After selling out its run at the Young Vic last year, a transfer for Van Hove’s Arthur Miller revival seemed inevitable just as soon as star Mark Strong and the rest of the cast could be reconvened. The main worry, I suppose, is that the staging – wherein all the action takes place in a huge, tank-like box surrounded on three sides by the audience – would be compromised by the restrictions of Wyndham’s Victorian stage.
But Van Hove has done a neat fudge, putting two small banks of audience seating on stage, on either side of the set. This is important not so much because they’re good seats (though I guess they are) but because the rest of us can see the audience sitting in them.

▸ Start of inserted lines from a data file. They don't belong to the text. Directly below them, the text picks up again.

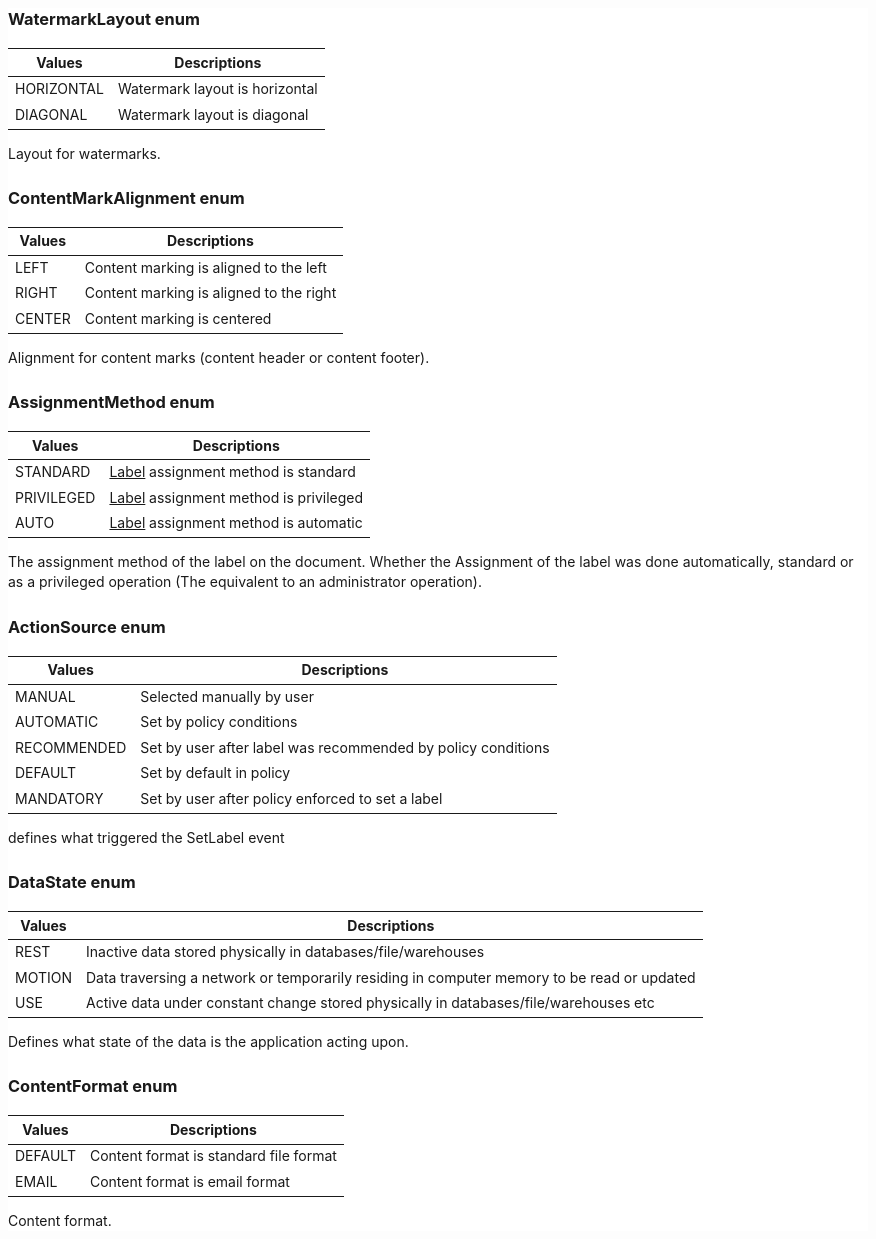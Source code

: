 ### WatermarkLayout enum
 Values                         | Descriptions                                
--------------------------------|---------------------------------------------
HORIZONTAL            | Watermark layout is horizontal
DIAGONAL            | Watermark layout is diagonal
Layout for watermarks.
  
### ContentMarkAlignment enum
 Values                         | Descriptions                                
--------------------------------|---------------------------------------------
LEFT            | Content marking is aligned to the left
RIGHT            | Content marking is aligned to the right
CENTER            | Content marking is centered
Alignment for content marks (content header or content footer).
  
### AssignmentMethod enum
 Values                         | Descriptions                                
--------------------------------|---------------------------------------------
STANDARD            | [Label](class_mip_label.md) assignment method is standard
PRIVILEGED            | [Label](class_mip_label.md) assignment method is privileged
AUTO            | [Label](class_mip_label.md) assignment method is automatic
The assignment method of the label on the document. Whether the Assignment of the label was done automatically, standard or as a privileged operation (The equivalent to an administrator operation).
  
### ActionSource enum
 Values                         | Descriptions                                
--------------------------------|---------------------------------------------
MANUAL            | Selected manually by user
AUTOMATIC            | Set by policy conditions
RECOMMENDED            | Set by user after label was recommended by policy conditions
DEFAULT            | Set by default in policy
MANDATORY            | Set by user after policy enforced to set a label
defines what triggered the SetLabel event
  
### DataState enum
 Values                         | Descriptions                                
--------------------------------|---------------------------------------------
REST            | Inactive data stored physically in databases/file/warehouses
MOTION            | Data traversing a network or temporarily residing in computer memory to be read or updated
USE            | Active data under constant change stored physically in databases/file/warehouses etc
Defines what state of the data is the application acting upon.
  
### ContentFormat enum
 Values                         | Descriptions                                
--------------------------------|---------------------------------------------
DEFAULT            | Content format is standard file format
EMAIL            | Content format is email format
Content format.
  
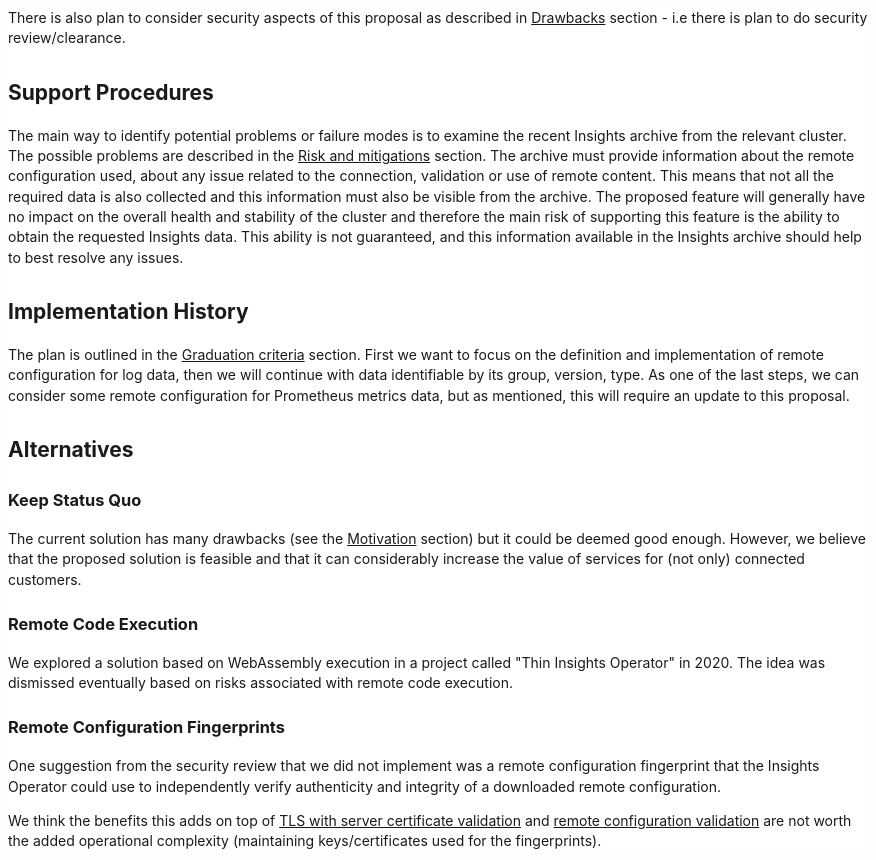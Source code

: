 There is also plan to consider security aspects of this proposal as described in 
[Drawbacks](#drawbacks) section - i.e there is plan to do security review/clearance.

## Support Procedures

The main way to identify potential problems or failure modes is to examine 
the recent Insights archive from the relevant cluster. 
The possible problems are described in the [Risk and mitigations](#risks-and-mitigations) section. 
The archive must provide information about the remote configuration used, 
about any issue related to the connection, validation or use of remote content. 
This means that not all the required data is also collected and this information must also be visible
from the archive.
The proposed feature will generally have no impact on the overall health 
and stability of the cluster and therefore the main risk of supporting this feature is the ability 
to obtain the requested Insights data. 
This ability is not guaranteed, and this information available 
in the Insights archive should help to best resolve any issues.  

## Implementation History

The plan is outlined in the [Graduation criteria](#graduation-criteria) section. 
First we want to focus on the definition and implementation of remote configuration for log data, 
then we will continue with data identifiable by its group, version, type. 
As one of the last steps, we can consider some remote configuration for Prometheus metrics data, 
but as mentioned, this will require an update to this proposal.    

## Alternatives

### Keep Status Quo

The current solution has many drawbacks (see the [Motivation](#motivation) section) 
but it could be deemed good enough. 
However, we believe that the proposed solution is feasible and that it can considerably increase 
the value of services for (not only) connected customers.

### Remote Code Execution

We explored a solution based on WebAssembly execution in a project called 
"Thin Insights Operator" in 2020. 
The idea was dismissed eventually based on risks associated with remote code execution.

### Remote Configuration Fingerprints

One suggestion from the security review that we did not implement was a remote
configuration fingerprint that the Insights Operator could use to independently
verify authenticity and integrity of a downloaded remote configuration.

We think the benefits this adds on top of [TLS with server certificate
validation](#man-in-the-middle-attack) and [remote configuration
validation](#remote-configuration-validation) are not worth the added
operational complexity (maintaining keys/certificates used for the fingerprints).
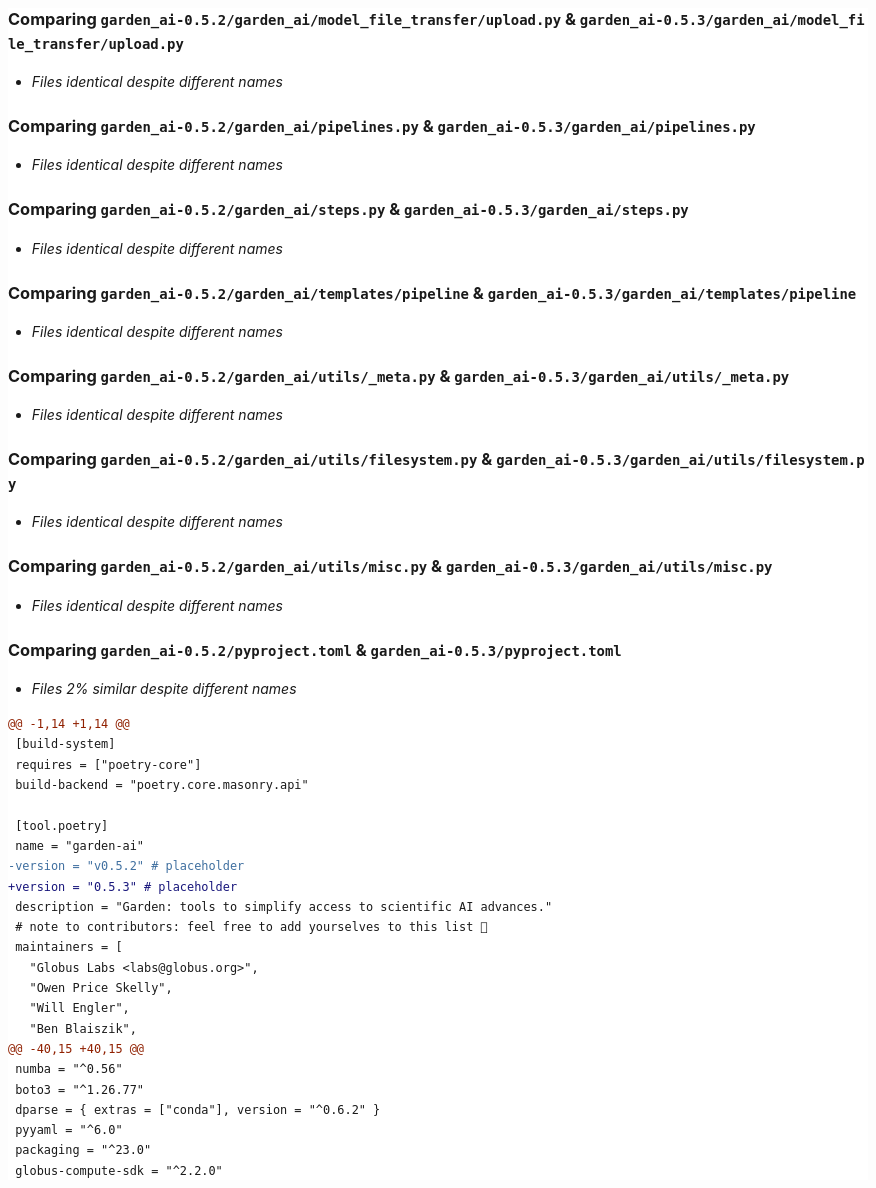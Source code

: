 ### Comparing `garden_ai-0.5.2/garden_ai/model_file_transfer/upload.py` & `garden_ai-0.5.3/garden_ai/model_file_transfer/upload.py`

 * *Files identical despite different names*

### Comparing `garden_ai-0.5.2/garden_ai/pipelines.py` & `garden_ai-0.5.3/garden_ai/pipelines.py`

 * *Files identical despite different names*

### Comparing `garden_ai-0.5.2/garden_ai/steps.py` & `garden_ai-0.5.3/garden_ai/steps.py`

 * *Files identical despite different names*

### Comparing `garden_ai-0.5.2/garden_ai/templates/pipeline` & `garden_ai-0.5.3/garden_ai/templates/pipeline`

 * *Files identical despite different names*

### Comparing `garden_ai-0.5.2/garden_ai/utils/_meta.py` & `garden_ai-0.5.3/garden_ai/utils/_meta.py`

 * *Files identical despite different names*

### Comparing `garden_ai-0.5.2/garden_ai/utils/filesystem.py` & `garden_ai-0.5.3/garden_ai/utils/filesystem.py`

 * *Files identical despite different names*

### Comparing `garden_ai-0.5.2/garden_ai/utils/misc.py` & `garden_ai-0.5.3/garden_ai/utils/misc.py`

 * *Files identical despite different names*

### Comparing `garden_ai-0.5.2/pyproject.toml` & `garden_ai-0.5.3/pyproject.toml`

 * *Files 2% similar despite different names*

```diff
@@ -1,14 +1,14 @@
 [build-system]
 requires = ["poetry-core"]
 build-backend = "poetry.core.masonry.api"
 
 [tool.poetry]
 name = "garden-ai"
-version = "v0.5.2" # placeholder
+version = "0.5.3" # placeholder
 description = "Garden: tools to simplify access to scientific AI advances."
 # note to contributors: feel free to add yourselves to this list 🌱
 maintainers = [
   "Globus Labs <labs@globus.org>",
   "Owen Price Skelly",
   "Will Engler",
   "Ben Blaiszik",
@@ -40,15 +40,15 @@
 numba = "^0.56"
 boto3 = "^1.26.77"
 dparse = { extras = ["conda"], version = "^0.6.2" }
 pyyaml = "^6.0"
 packaging = "^23.0"
 globus-compute-sdk = "^2.2.0"
```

The play takes its name from Miller noting that to most well-heeled New Yorkers, the working-class neighbourhood of Red Hook was just a view from the Brooklyn Bridge. By making the tragedy of Eddie Carbone (Strong) – the honourable Brooklynite longshoreman with the dishonourable love for his niece Catherine (Phoebe Fox) – look like it’s being played out in a giant tank, accompanied by constant, rarefied music, perma-dazzling lights and a total lack of props or set, Van Hove both stresses and sanctifies the yawning distance between their lives and ours: he makes the downfall of one, regular guy seem astonishing.
‘Something perversely pure calls to me from his memory,’ says Michael Gould’s narrator Alfieri of Eddy, and we know exactly what he means: a guileless granite pillar of muscle and instinct, Strong’s stupendous Eddy is a force of nature. His tragedy is apparent from the beginning – like a shark, he can only move one way, and in the very first scene the unconsciously inappropriate way he touches the excellent Fox’s gawky Catherine marks out exactly what will lead to his downfall.
What is extraordinary is the way in which Van Hove and his tightly-wound cast make his unravelling unfold: Miller’s terse text is turned into some fantastic hybrid of British naturalism, Greek tragedy, lab experiment and religious ritual, that begins with angelic music and light and ends in an all-consuming fountain of blood.